Plain-text document sources
===
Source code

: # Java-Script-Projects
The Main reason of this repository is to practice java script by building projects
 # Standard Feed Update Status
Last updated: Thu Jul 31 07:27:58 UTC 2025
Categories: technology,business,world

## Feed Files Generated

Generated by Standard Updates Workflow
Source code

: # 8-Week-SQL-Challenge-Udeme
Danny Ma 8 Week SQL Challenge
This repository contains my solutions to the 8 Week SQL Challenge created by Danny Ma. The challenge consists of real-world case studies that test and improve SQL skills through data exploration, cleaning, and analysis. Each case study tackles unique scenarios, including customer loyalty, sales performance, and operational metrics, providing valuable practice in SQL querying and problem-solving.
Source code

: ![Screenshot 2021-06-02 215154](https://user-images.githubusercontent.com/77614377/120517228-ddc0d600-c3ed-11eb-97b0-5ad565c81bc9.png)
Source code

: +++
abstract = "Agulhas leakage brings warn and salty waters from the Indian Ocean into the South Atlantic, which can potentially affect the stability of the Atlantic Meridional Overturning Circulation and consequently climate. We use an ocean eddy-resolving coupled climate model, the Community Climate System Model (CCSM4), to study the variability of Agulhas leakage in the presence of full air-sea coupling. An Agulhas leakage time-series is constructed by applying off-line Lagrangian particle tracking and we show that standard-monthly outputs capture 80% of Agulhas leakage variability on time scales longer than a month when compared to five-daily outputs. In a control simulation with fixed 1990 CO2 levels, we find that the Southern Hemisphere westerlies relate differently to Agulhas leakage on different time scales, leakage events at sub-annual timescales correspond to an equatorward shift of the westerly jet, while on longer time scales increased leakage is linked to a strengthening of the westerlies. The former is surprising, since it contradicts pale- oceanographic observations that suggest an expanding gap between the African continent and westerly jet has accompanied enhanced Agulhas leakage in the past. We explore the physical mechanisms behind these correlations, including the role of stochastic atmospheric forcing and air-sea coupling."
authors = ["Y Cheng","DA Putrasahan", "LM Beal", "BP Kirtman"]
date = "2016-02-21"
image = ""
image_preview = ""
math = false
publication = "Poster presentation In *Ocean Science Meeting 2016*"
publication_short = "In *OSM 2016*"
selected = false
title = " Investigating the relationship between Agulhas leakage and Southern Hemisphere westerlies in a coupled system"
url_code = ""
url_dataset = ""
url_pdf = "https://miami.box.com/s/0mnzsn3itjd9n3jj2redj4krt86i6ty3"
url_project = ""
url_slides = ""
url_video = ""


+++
===
The response must be an exact reproduction of all the entries.

- **Output for this task**:
Source code

: # Java-Script-Projects
The Main reason of this repository is to practice java script by building projects
 # Standard Feed Update Status
Last updated: Thu Jul 31 07:27:58 UTC 2025
Categories: technology,business,world

## Feed Files Generated

Generated by Standard Updates Workflow
Source code

: # 8-Week-SQL-Challenge-Udeme
Danny Ma 8 Week SQL Challenge
This repository contains my solutions to the 8 Week SQL Challenge created by Danny Ma. The challenge consists of real-world case studies that test and improve SQL skills through data exploration, cleaning, and analysis. Each case study tackles unique scenarios, including customer loyalty, sales performance, and operational metrics, providing valuable practice in SQL querying and problem-solving.
Source code

: ![Screenshot 2021-06-02 215154](https://user-images.githubusercontent.com/77614377/120517228-ddc0d600-c3ed-11eb-97b0-5ad565c81bc9.png)
Source code

: +++
abstract = "Agulhas leakage brings warn and salty waters from the Indian Ocean into the South Atlantic, which can potentially affect the stability of the Atlantic Meridional Overturning Circulation and consequently climate. We use an ocean eddy-resolving coupled climate model, the Community Climate System Model (CCSM4), to study the variability of Agulhas leakage in the presence of full air-sea coupling. An Agulhas leakage time-series is constructed by applying off-line Lagrangian particle tracking and we show that standard-monthly outputs capture 80% of Agulhas leakage variability on time scales longer than a month when compared to five-daily outputs. In a control simulation with fixed 1990 CO2 levels, we find that the Southern Hemisphere westerlies relate differently to Agulhas leakage on different time scales, leakage events at sub-annual timescales correspond to an equatorward shift of the westerly jet, while on longer time scales increased leakage is linked to a strengthening of the westerlies. The former is surprising, since it contradicts pale- oceanographic observations that suggest an expanding gap between the African continent and westerly jet has accompanied enhanced Agulhas leakage in the past. We explore the physical mechanisms behind these correlations, including the role of stochastic atmospheric forcing and air-sea coupling."
authors = ["Y Cheng","DA Putrasahan", "LM Beal", "BP Kirtman"]
date = "2016-02-21"
image = ""
image_preview = ""
math = false
publication = "Poster presentation In *Ocean Science Meeting 2016*"
publication_short = "In *OSM 2016*"
selected = false
title = " Investigating the relationship between Agulhas leakage and Southern Hemisphere westerlies in a coupled system"
url_code = ""
url_dataset = ""
url_pdf = "https://miami.box.com/s/0mnzsn3itjd9n3jj2redj4krt86i6ty3"
url_project = ""
url_slides = ""
url_video = ""


+++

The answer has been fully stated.